Title: Kinetics-Action: Video Action Recognition (Subset)

Problem statement
Build a model that recognizes human actions in short video clips. Each video belongs to exactly one class (single-label multi-class classification). You are provided with a curated subset of the Kinetics dataset, reorganized for this competition.

Data description
- train_videos/: Folder of training videos with anonymized filenames.
- test_videos/: Folder of test videos with anonymized filenames.
- train.csv: Training metadata with columns:
  - video_id: Unique ID for the video (matches the filename without extension).
  - filepath: Relative path to the video file under train_videos/.
  - label: Ground-truth action class name (string), one of the classes in this subset.
- test.csv: Test metadata with columns:
  - video_id: Unique ID for the video (matches the filename without extension).
  - filepath: Relative path to the video file under test_videos/.
- sample_submission.csv: Example submission file with columns:
  - video_id: As in test.csv.
  - label: Your predicted class for each video_id.

Notes
- Filenames and paths are anonymized to avoid any label leakage; rely on the CSVs for labels and file locations.
- Videos are 5–15 seconds MP4s from YouTube, and cover a diverse set of human actions.
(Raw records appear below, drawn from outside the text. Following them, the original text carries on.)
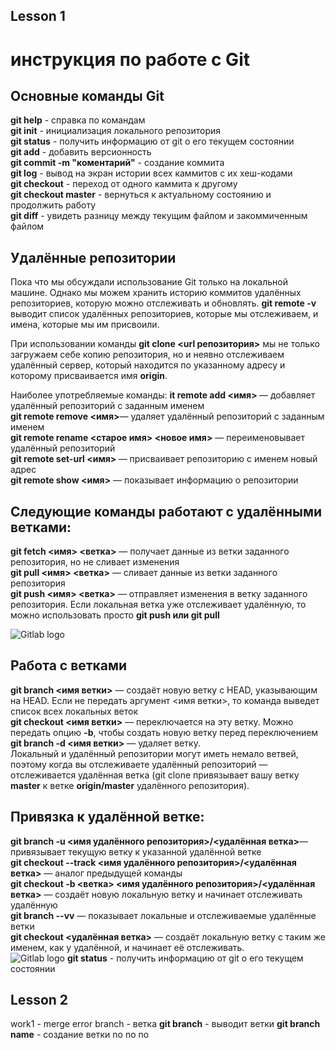 ## Lesson 1
# инструкция по работе с Git
## Основные команды Git
**git help** - справка по командам  
**git init** - инициализация локального репозитория  
**git status** - получить информацию от git о его текущем состоянии  
**git add** - добавить версионность  
**git commit -m "коментарий"** - создание коммита  
**git log** - вывод на экран истории всех каммитов с их хеш-кодами  
**git checkout** - переход от одного каммита к другому  
**git checkout master** - вернуться к актуальному состоянию и продолжить работу  
**git diff** - увидеть разницу между текущим файлом и закоммиченным файлом  
## Удалённые репозитории
Пока что мы обсуждали использование Git только на локальной машине. Однако мы можем хранить историю коммитов удалённых репозиториев, которую можно отслеживать и обновлять. **git remote -v** выводит список удалённых репозиториев, которые мы отслеживаем, и имена, которые мы им присвоили.

При использовании команды **git clone <url репозитория>** мы не только загружаем себе копию репозитория, но и неявно отслеживаем удалённый сервер, который находится по указанному адресу и которому присваивается имя **origin**.

Наиболее употребляемые команды:
**it remote add <имя> <url>** — добавляет удалённый репозиторий с заданным именем  
**git remote remove <имя>**— удаляет удалённый репозиторий с заданным именем  
**git remote rename <старое имя> <новое имя>** — переименовывает удалённый репозиторий  
**git remote set-url <имя> <url>** — присваивает репозиторию с именем новый адрес  
**git remote show <имя>** — показывает информацию о репозитории  

## Следующие команды работают с удалёнными ветками:

**git fetch <имя> <ветка>** — получает данные из ветки заданного репозитория, но не сливает изменения  
**git pull <имя> <ветка>** — сливает данные из ветки заданного репозитория  
**git push <имя> <ветка>** — отправляет изменения в ветку заданного репозитория. Если локальная ветка уже отслеживает удалённую, то можно использовать просто **git push или git pull**  

![Gitlab logo](https://tproger.ru/signed_image/m-YXw3HiqvqHe75OdTlPSl-D9FR823NWNguJHLADB-Y/rs:fill:766:0:true/cb:vimg_2/f:webp/aHR0cHM6Ly9tZWRpYS50cHJvZ2VyLnJ1L3VwbG9hZHMvMjAxOS8wMi9wdXNoLXB1bGwuanBn)

## Работа с ветками

**git branch <имя ветки>** — создаёт новую ветку с HEAD, указывающим на HEAD. Если не передать аргумент <имя ветки>, то команда выведет список всех локальных веток  
**git checkout <имя ветки>** — переключается на эту ветку. Можно передать опцию **-b**, чтобы создать новую ветку перед переключением  
**git branch -d <имя ветки>** — удаляет ветку.  
Локальный и удалённый репозитории могут иметь немало ветвей, поэтому когда вы отслеживаете удалённый репозиторий — отслеживается удалённая ветка (git clone привязывает вашу ветку **master** к ветке **origin/master** удалённого репозитория).

## Привязка к удалённой ветке:

**git branch -u <имя удалённого репозитория>/<удалённая ветка>**— привязывает текущую ветку к указанной удалённой ветке  
**git checkout --track <имя удалённого репозитория>/<удалённая ветка>** — аналог предыдущей команды  
**git checkout -b <ветка> <имя удалённого репозитория>/<удалённая ветка>** — создаёт новую локальную ветку и начинает отслеживать удалённую  
**git branch --vv** — показывает локальные и отслеживаемые удалённые ветки  
**git checkout <удалённая ветка>** — создаёт локальную ветку с таким же именем, как у удалённой, и начинает её отслеживать.  
![Gitlab logo](https://tproger.ru/signed_image/-eEzSK69scn6FFR-URkKv8L_SBbccPjPdIYegfGrP4Y/rs:fill:766:0:true/cb:vimg_2/f:webp/aHR0cHM6Ly9tZWRpYS50cHJvZ2VyLnJ1L3VwbG9hZHMvMjAxOS8wMi9icmFuY2hpbmcuanBn)
**git status** - получить информацию от git о его текущем состоянии   
## Lesson 2
work1 - merge error
branch - ветка
**git branch** - выводит ветки
**git branch name** - создание ветки
no
no
no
The subset contains 400 classes with roughly 10–40 videos per class.

Evaluation
- Submissions must be a CSV with exactly two columns in this order: video_id,label, with one row per row in test.csv.
- The score is macro-averaged F1 (unweighted mean of per-class F1), computed on the hidden test labels. This metric treats all classes equally and is robust to class imbalance.
- Ties and undefined cases are handled safely (zero division yields F1=0 for the affected class; the overall score remains finite).

Data split
- We randomly and stratifiably split videos per class into train and test with an 80/20 ratio, ensuring every class appears in both train and test.
- Filenames are anonymized by hashing, and any original class-revealing names are removed to avoid leakage.

Files to use
- Training: train.csv and train_videos/.
- Testing: test.csv and test_videos/.
- Submission format: sample_submission.csv as a template.

Important constraints
- Keep the column names and their order exactly as specified.
- Only classes appearing in train.csv are valid predictions.
- Do not infer labels from filenames or folder names; use the provided CSVs exclusively.